Oder im Klartext: Im Staatsbudget des nächsten Jahres wird bei uns (und nicht nur bei uns) ein Posten auftauchen: "Militärhilfe für die Ukraine" und dann steht da ein Betrag in Milliardenhöhe. Das wird für Diskussionen sorgen.
Die Russen dürften ähnliche Sorgen haben. Aber noch ist Geld vorhanden. Eine große Unbekannte ist die Leistungsfähigkeit der russische Rüstungsindustrie. Was Waffen auf dem neusten technischen Stand angeht so hat man sie wohl überschätzt, anders kann man die Nichtverwendung diverser angekündigter Superwaffen wohl nicht erklären. Es fragt sich wieviel einsatzfähiges Material - bis zurück zu Sowjetzeiten - noch in den Depots ist und an die Front kommt.

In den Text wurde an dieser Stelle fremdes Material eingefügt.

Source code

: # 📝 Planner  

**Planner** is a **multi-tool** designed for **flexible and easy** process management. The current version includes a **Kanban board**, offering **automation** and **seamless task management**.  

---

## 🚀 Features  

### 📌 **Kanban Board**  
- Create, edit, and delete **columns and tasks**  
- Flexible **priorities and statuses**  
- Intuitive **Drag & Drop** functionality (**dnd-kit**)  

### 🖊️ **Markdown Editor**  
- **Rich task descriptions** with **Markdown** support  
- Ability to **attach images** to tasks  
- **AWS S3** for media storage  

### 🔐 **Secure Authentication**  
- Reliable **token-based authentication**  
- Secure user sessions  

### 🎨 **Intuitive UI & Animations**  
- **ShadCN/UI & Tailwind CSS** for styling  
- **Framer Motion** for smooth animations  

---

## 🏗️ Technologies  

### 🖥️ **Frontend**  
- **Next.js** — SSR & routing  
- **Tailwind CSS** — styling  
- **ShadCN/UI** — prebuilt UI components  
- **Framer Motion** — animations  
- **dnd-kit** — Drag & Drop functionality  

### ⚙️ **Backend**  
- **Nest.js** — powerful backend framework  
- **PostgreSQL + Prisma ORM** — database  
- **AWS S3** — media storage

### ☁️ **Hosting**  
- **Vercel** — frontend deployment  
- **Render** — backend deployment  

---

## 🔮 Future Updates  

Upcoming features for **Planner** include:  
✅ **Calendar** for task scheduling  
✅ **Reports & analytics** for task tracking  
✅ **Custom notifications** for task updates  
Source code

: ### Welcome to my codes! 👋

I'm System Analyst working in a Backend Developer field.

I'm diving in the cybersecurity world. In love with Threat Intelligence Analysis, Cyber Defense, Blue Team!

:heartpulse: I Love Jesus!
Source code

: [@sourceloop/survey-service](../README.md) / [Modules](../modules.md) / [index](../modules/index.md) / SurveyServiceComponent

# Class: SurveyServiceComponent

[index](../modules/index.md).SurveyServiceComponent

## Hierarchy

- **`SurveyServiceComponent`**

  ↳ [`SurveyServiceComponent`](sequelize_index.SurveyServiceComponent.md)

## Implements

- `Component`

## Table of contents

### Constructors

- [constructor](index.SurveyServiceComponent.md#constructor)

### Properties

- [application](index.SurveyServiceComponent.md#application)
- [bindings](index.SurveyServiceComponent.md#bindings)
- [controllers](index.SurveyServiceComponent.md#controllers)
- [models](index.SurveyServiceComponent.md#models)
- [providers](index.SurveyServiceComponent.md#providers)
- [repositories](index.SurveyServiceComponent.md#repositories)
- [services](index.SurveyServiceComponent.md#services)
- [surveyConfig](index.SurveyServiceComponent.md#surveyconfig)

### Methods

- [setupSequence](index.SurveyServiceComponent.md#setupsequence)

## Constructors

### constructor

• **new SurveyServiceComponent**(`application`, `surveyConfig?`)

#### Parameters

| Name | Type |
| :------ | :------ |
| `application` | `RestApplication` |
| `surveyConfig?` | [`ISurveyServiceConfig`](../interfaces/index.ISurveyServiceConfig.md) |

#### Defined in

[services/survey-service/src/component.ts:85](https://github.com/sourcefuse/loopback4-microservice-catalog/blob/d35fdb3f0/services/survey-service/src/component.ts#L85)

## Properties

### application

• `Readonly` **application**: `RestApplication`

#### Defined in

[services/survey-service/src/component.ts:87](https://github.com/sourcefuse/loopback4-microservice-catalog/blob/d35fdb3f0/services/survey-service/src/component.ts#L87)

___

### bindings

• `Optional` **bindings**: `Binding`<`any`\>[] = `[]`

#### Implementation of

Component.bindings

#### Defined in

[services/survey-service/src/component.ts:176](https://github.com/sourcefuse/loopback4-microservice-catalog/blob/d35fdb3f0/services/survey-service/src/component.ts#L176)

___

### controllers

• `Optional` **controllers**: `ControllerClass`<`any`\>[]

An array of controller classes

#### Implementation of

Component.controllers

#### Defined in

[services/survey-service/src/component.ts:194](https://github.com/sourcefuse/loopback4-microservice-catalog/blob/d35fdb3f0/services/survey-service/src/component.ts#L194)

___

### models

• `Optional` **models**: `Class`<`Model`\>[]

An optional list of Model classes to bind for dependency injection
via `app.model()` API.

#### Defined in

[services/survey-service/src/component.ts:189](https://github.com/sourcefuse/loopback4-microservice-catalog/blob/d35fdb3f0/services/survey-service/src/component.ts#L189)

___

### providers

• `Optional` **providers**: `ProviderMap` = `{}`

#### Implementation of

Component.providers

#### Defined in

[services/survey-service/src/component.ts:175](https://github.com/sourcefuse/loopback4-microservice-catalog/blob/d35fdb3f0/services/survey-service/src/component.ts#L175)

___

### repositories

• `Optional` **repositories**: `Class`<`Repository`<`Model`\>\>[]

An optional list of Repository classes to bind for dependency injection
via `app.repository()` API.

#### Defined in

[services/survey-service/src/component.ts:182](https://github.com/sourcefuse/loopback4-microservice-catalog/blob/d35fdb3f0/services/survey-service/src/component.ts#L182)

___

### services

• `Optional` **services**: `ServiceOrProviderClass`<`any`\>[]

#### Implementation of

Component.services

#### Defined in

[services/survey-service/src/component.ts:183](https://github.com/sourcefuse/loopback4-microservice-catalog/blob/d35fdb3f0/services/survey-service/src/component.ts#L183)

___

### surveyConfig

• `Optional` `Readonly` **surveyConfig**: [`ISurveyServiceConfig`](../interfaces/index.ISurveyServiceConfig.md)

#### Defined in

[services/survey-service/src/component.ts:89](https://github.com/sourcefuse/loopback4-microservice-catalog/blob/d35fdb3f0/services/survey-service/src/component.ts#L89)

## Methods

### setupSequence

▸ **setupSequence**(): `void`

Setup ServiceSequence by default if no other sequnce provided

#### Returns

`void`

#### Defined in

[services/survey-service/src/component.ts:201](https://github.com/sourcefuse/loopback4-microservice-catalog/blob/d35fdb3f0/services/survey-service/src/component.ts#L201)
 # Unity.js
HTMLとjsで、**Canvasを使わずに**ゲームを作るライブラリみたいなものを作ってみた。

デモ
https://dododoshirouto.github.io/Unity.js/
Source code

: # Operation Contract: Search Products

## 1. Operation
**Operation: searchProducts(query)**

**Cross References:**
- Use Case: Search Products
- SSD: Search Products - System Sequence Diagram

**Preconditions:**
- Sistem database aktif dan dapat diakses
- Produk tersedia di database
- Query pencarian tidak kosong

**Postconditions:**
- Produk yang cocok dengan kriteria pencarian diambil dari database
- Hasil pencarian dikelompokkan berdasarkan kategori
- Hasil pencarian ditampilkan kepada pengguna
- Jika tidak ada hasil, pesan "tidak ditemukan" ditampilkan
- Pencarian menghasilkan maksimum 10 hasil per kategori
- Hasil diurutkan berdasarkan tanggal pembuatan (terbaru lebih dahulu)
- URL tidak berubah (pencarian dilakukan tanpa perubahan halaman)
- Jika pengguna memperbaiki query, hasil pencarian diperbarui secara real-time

Die Russen müssen sich dabei weitgehend auf ihre eigene Rüstungsindustrie verlassen, weil ihre wenigen Verbündeten z.B. Syrien es selbst brauchen und/oder ganz einfach keine nennenswerte Rüstungsindustie haben. Es gibt zwei Unbekannte in dieser Rechnung: Nordkorea und China. Ob die liefern können und wollen ist eine Frage. Zumindest die Chinesen dürften auch genügend Kapazitäten und Kenntnisse haben. Wenn sie - gegen gutes Geld - die Russen "nachrüsten" sehen die Karten für Moskau gut aus und der Krieg kann ewig dauern.
Und natürlich die Drohnen aus dem Iran, die -offenbar leicht umgebaut - den Ukrainern im Moment so viele Probleme bereiten. Da hilft nur eine effektive Luftabwehr. Denn der Versuch den Russen mittels Technologieboykott sozusagen die Produktion abzudrehen dürftte zum Scheitern verurteilt sein. Zu viel High-Tech wird in China produziert. Und da kommen die Russen dran. Und viel elektronisches Material erreicht die Russen auf verschlungenen Wegen, z.B. als Elektronik in Kühlschränken über Drittländer. Ganz allgemein gesagt: Was im Westen frei gehandelt werden darf, z.B. an Computerchips wird die Russen auch erreichen. Über Drittländer oder notfalls ein Koffer voll Chips, aufgegeben als Diplomatengepäck.
Meine Einschätzung: Der Krieg kann noch lange dauern.
Er wird dann enden wenn eine Seite nicht mehr kann. Das ist nicht abzusehen.
Oder dann wenn beide Seiten sich militärisch nichts mehr erhoffen
und die jeweiligen Führer bereit sind die Konsequenzen zu ziehen. Auch das ist zur Zeit nicht abzusehen. Da müssen die Fronten nicht - wie momentan - wochenlang erstarrt sein sondern viele Monate und Jahre.
Mal als Vergleich: Im ersten Weltkrieg waren die Fronten in Frankreich fast vier Jahre erstarrt und das wäre noch ein, zwei Jahre so weiter gegangen bis zur allgemeinen Erschöpfung wenn sich die Gewichte nicht Mitte 1918 durch das Eingreifen einer zusätzlichen Kriegspartei (USA) entscheidend verschoben hätten.
Hoffen wir dass es in der Ukraine nicht wieder so lange dauert. Sicher bin ich mir nicht.